[Start of Attachment]
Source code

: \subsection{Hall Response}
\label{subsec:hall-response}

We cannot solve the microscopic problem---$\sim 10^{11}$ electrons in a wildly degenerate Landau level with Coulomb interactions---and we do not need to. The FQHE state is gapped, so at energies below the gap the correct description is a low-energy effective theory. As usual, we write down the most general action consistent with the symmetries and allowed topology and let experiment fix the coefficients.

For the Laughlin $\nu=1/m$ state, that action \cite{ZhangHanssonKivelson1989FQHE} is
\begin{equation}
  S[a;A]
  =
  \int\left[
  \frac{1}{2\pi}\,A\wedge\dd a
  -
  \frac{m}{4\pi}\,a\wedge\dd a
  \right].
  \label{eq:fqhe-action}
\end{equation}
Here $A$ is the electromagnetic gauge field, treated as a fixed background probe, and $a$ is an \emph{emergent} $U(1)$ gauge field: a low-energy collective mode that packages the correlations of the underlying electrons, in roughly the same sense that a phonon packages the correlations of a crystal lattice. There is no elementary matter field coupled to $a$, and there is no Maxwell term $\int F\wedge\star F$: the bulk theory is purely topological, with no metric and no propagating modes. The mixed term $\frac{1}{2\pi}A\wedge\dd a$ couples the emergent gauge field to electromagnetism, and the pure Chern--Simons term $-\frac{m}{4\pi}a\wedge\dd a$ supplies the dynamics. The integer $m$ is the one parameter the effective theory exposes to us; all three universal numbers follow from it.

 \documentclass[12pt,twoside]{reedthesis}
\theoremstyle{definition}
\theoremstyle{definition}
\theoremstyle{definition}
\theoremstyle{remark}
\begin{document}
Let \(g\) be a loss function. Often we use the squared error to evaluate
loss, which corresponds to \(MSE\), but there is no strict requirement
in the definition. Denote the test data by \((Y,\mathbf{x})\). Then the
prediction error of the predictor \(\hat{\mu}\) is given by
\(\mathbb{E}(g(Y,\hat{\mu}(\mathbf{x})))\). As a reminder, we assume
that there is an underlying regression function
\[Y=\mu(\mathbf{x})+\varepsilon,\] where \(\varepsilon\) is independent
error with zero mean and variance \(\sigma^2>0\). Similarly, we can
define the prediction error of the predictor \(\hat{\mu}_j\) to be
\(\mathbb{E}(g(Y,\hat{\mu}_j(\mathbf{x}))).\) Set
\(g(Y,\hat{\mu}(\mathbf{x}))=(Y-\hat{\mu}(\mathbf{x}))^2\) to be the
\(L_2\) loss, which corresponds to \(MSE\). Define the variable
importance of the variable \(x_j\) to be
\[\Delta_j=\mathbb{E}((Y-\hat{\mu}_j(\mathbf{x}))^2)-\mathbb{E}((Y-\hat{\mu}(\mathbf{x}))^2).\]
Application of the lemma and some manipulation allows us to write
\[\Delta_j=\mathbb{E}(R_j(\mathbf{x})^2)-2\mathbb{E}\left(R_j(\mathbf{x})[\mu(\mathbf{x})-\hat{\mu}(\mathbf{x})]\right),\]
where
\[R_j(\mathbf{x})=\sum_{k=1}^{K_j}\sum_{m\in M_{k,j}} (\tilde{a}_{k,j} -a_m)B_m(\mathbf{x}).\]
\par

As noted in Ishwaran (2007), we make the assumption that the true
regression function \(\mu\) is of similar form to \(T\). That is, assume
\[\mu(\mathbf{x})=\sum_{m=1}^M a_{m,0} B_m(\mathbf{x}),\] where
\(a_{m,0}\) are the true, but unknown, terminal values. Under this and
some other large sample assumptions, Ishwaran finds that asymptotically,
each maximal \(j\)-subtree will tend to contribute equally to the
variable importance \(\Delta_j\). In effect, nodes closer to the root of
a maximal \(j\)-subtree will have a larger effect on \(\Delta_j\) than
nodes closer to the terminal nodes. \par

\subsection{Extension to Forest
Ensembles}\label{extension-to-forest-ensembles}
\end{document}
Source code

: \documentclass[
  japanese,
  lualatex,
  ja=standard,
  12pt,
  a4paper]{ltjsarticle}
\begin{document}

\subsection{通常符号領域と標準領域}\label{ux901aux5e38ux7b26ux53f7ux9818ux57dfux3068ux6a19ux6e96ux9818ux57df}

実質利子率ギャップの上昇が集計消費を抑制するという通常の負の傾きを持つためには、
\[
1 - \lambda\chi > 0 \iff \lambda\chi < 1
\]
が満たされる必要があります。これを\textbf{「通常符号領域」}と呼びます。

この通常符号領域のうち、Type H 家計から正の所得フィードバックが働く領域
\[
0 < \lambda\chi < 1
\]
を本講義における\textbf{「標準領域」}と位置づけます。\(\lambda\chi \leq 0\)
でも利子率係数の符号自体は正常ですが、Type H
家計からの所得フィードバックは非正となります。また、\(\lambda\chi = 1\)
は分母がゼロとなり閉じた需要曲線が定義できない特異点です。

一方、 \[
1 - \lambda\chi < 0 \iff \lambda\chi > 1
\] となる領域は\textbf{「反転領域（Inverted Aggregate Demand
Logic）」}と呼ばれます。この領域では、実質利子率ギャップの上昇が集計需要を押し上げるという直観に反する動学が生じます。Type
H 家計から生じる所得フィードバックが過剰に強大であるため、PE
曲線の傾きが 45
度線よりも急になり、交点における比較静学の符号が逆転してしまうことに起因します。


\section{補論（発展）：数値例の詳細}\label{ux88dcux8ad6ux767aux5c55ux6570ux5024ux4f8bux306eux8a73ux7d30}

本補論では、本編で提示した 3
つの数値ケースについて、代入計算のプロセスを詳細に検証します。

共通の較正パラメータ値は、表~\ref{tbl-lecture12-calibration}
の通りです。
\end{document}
[End of Attachment]
◆ **Instructions for the task**: Exact lines only, please: output the listing from the first line to the line with "Let \(g\) be", both included.

◆ **Response**:
Source code

: \subsection{Hall Response}
\label{subsec:hall-response}

We cannot solve the microscopic problem---$\sim 10^{11}$ electrons in a wildly degenerate Landau level with Coulomb interactions---and we do not need to. The FQHE state is gapped, so at energies below the gap the correct description is a low-energy effective theory. As usual, we write down the most general action consistent with the symmetries and allowed topology and let experiment fix the coefficients.

For the Laughlin $\nu=1/m$ state, that action \cite{ZhangHanssonKivelson1989FQHE} is
\begin{equation}
  S[a;A]
  =
  \int\left[
  \frac{1}{2\pi}\,A\wedge\dd a
  -
  \frac{m}{4\pi}\,a\wedge\dd a
  \right].
  \label{eq:fqhe-action}
\end{equation}
Here $A$ is the electromagnetic gauge field, treated as a fixed background probe, and $a$ is an \emph{emergent} $U(1)$ gauge field: a low-energy collective mode that packages the correlations of the underlying electrons, in roughly the same sense that a phonon packages the correlations of a crystal lattice. There is no elementary matter field coupled to $a$, and there is no Maxwell term $\int F\wedge\star F$: the bulk theory is purely topological, with no metric and no propagating modes. The mixed term $\frac{1}{2\pi}A\wedge\dd a$ couples the emergent gauge field to electromagnetism, and the pure Chern--Simons term $-\frac{m}{4\pi}a\wedge\dd a$ supplies the dynamics. The integer $m$ is the one parameter the effective theory exposes to us; all three universal numbers follow from it.

 \documentclass[12pt,twoside]{reedthesis}
\theoremstyle{definition}
\theoremstyle{definition}
\theoremstyle{definition}
\theoremstyle{remark}
\begin{document}
Let \(g\) be a loss function. Often we use the squared error to evaluate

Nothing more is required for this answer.